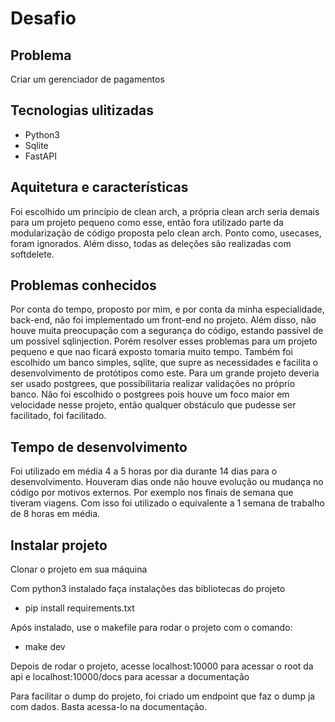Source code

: # Desafio

## Problema
Criar um gerenciador de pagamentos

##  Tecnologias ulitizadas
- Python3
- Sqlite
- FastAPI

## Aquitetura e características
Foi escolhido um princípio de clean arch, a própria clean arch seria demais para um projeto pequeno como esse, então fora utilizado parte da modularização de código proposta pelo clean arch. Ponto como, usecases, foram ignorados. Além disso, todas as deleções são realizadas com softdelete.


## Problemas conhecidos
Por conta do tempo, proposto por mim, e por conta da minha especialidade, back-end, não foi implementado um front-end no projeto. Além disso, não houve muita preocupação com a segurança do código, estando passível de um possivel sqlinjection. Porém resolver esses problemas para um projeto pequeno e que nao ficará exposto tomaria muito tempo. Também foi escolhido um banco simples, sqlite, que supre as necessidades e facilita o desenvolvimento de protótipos como este. Para um grande projeto deveria ser usado postgrees, que possibilitaria realizar validações no próprio banco. Não foi escolhido o postgrees pois houve um foco maior em velocidade nesse projeto, então qualquer obstáculo que pudesse ser facilitado, foi facilitado.

## Tempo de desenvolvimento
Foi utilizado em média 4 a 5 horas por dia durante 14 dias para o desenvolvimento. Houveram dias onde não houve evolução ou mudança no código por motivos externos. Por exemplo nos finais de semana que tiveram viagens. Com isso foi utilizado o equivalente a 1 semana de trabalho de 8 horas em média.

## Instalar projeto
Clonar o projeto em sua máquina

Com python3 instalado faça instalações das bibliotecas do projeto

- pip install requirements.txt

Após instalado, use o makefile para rodar o projeto com o comando:

- make dev

Depois de rodar o projeto, acesse localhost:10000 para acessar o root da api e localhost:10000/docs para acessar a documentação



Para facilitar o dump do projeto, foi criado um endpoint que faz o dump ja com dados. Basta acessa-lo na documentação.
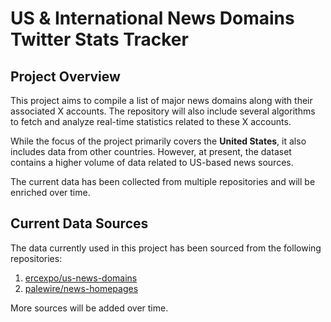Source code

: # US & International News Domains Twitter Stats Tracker

## **Project Overview**

This project aims to compile a list of major news domains along with their associated X accounts. The repository will also include several algorithms to fetch and analyze real-time statistics related to these X accounts.

While the focus of the project primarily covers the **United States**, it also includes data from other countries. However, at present, the dataset contains a higher volume of data related to US-based news sources.

The current data has been collected from multiple repositories and will be enriched over time.

## **Current Data Sources**

The data currently used in this project has been sourced from the following repositories:

1. [ercexpo/us-news-domains](#https://github.com/ercexpo/us-news-domains)
2. [palewire/news-homepages](#https://github.com/palewire/news-homepages)

More sources will be added over time.

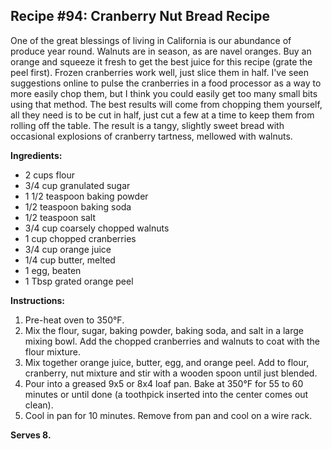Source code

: ## Recipe #94: Cranberry Nut Bread Recipe

One of the great blessings of living in California is our abundance of produce year round. Walnuts are in season, as are navel oranges. Buy an orange and squeeze it fresh to get the best juice for this recipe (grate the peel first). Frozen cranberries work well, just slice them in half. I've seen suggestions online to pulse the cranberries in a food processor as a way to more easily chop them, but I think you could easily get too many small bits using that method. The best results will come from chopping them yourself, all they need is to be cut in half, just cut a few at a time to keep them from rolling off the table. The result is a tangy, slightly sweet bread with occasional explosions of cranberry tartness, mellowed with walnuts.

**Ingredients:**
- 2 cups flour
- 3/4 cup granulated sugar
- 1 1/2 teaspoon baking powder
- 1/2 teaspoon baking soda
- 1/2 teaspoon salt
- 3/4 cup coarsely chopped walnuts
- 1 cup chopped cranberries
- 3/4 cup orange juice
- 1/4 cup butter, melted
- 1 egg, beaten
- 1 Tbsp grated orange peel

**Instructions:**
1. Pre-heat oven to 350°F.
2. Mix the flour, sugar, baking powder, baking soda, and salt in a large mixing bowl. Add the chopped cranberries and walnuts to coat with the flour mixture.
3. Mix together orange juice, butter, egg, and orange peel. Add to flour, cranberry, nut mixture and stir with a wooden spoon until just blended.
4. Pour into a greased 9x5 or 8x4 loaf pan. Bake at 350°F for 55 to 60 minutes or until done (a toothpick inserted into the center comes out clean).
5. Cool in pan for 10 minutes. Remove from pan and cool on a wire rack.

**Serves 8.**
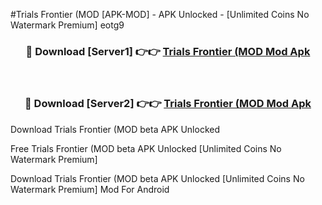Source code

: #Trials Frontier (MOD [APK-MOD] - APK Unlocked - [Unlimited Coins No Watermark Premium] eotg9



<div align="center">

<h3>🔴 Download [Server1] 👉👉 <a href="https://momento.my/?title=Trials_Frontier_(MOD">Trials Frontier (MOD Mod Apk</a></h3><br>

<h3>🔴 Download [Server2] 👉👉 <a href="https://momento.my/?title=Trials_Frontier_(MOD">Trials Frontier (MOD Mod Apk</a></h3>
</div>



Download Trials Frontier (MOD beta APK Unlocked

Free Trials Frontier (MOD beta APK Unlocked [Unlimited Coins No Watermark Premium]

Download Trials Frontier (MOD beta APK Unlocked [Unlimited Coins No Watermark Premium] Mod For Android
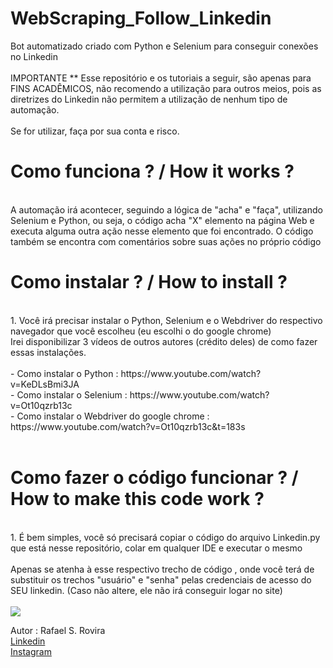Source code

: # WebScraping_Follow_Linkedin
Bot automatizado criado com Python e Selenium para conseguir conexões no Linkedin
<br>
<br>
IMPORTANTE ** Esse repositório e os tutoriais a seguir, são apenas para FINS ACADÊMICOS, não recomendo a utilização para outros meios, pois as diretrizes do Linkedin não permitem a utilização de nenhum tipo de automação. 
<br>
<br>
Se for utilizar, faça por sua conta e risco.
<br>
# Como funciona ? / How it works ? 
<br>
A automação irá acontecer, seguindo a lógica de "acha" e "faça", utilizando Selenium e Python, ou seja, o código acha "X" elemento na página Web e executa alguma outra ação nesse elemento que foi encontrado.
O código também se encontra com comentários sobre suas ações no próprio código
<br>

# Como instalar ? / How to install ? 
<br>
1. Você irá precisar instalar o Python, Selenium e o Webdriver do respectivo navegador que você escolheu (eu escolhi o do google chrome)
<br>
Irei disponibilizar 3 vídeos de outros autores (crédito deles) de como fazer essas instalações.
<br>
<br>
- Como instalar o Python : https://www.youtube.com/watch?v=KeDLsBmi3JA <br>
- Como instalar o Selenium : https://www.youtube.com/watch?v=Ot10qzrb13c <br>
- Como instalar o Webdriver do google chrome : https://www.youtube.com/watch?v=Ot10qzrb13c&t=183s <br>
<br>

# Como fazer o código funcionar ? / How to make this code work ?
<br>
1. É bem simples, você só precisará copiar o código do arquivo Linkedin.py que está nesse repositório, colar em qualquer IDE e executar o mesmo 
<br>
<br>
Apenas se atenha à esse respectivo trecho de código , onde você terá de substituir os trechos "usuário" e "senha" pelas credenciais de acesso do SEU linkedin.
(Caso não altere, ele não irá conseguir logar no site)
<br>
<br>
<img src = "https://user-images.githubusercontent.com/38107140/121280942-799a8800-c8ad-11eb-984b-adcc823a5c45.JPG" />


Autor : Rafael S. Rovira <br>
<a href="https://www.linkedin.com/in/rafael-rovira/">Linkedin</a><br>
<a href="https://www.instagram.com/rafithabr/">Instagram</a><br>


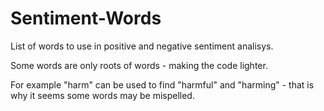 # Sentiment-Words
List of words to use in positive and negative sentiment analisys. 

Some words are only roots of words - making the code lighter.

For example "harm" can be used to find "harmful" and "harming" - that is why it seems some words may be mispelled.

About this exercise ->
Which lines of the data include the string "Trials"? Copy each of them.

Output ->
: #Trials Frontier (MOD [APK-MOD] - APK Unlocked - [Unlimited Coins No Watermark Premium] eotg9
<h3>🔴 Download [Server1] 👉👉 <a href="https://momento.my/?title=Trials_Frontier_(MOD">Trials Frontier (MOD Mod Apk</a></h3><br>
<h3>🔴 Download [Server2] 👉👉 <a href="https://momento.my/?title=Trials_Frontier_(MOD">Trials Frontier (MOD Mod Apk</a></h3>
Download Trials Frontier (MOD beta APK Unlocked
Free Trials Frontier (MOD beta APK Unlocked [Unlimited Coins No Watermark Premium]
Download Trials Frontier (MOD beta APK Unlocked [Unlimited Coins No Watermark Premium] Mod For Android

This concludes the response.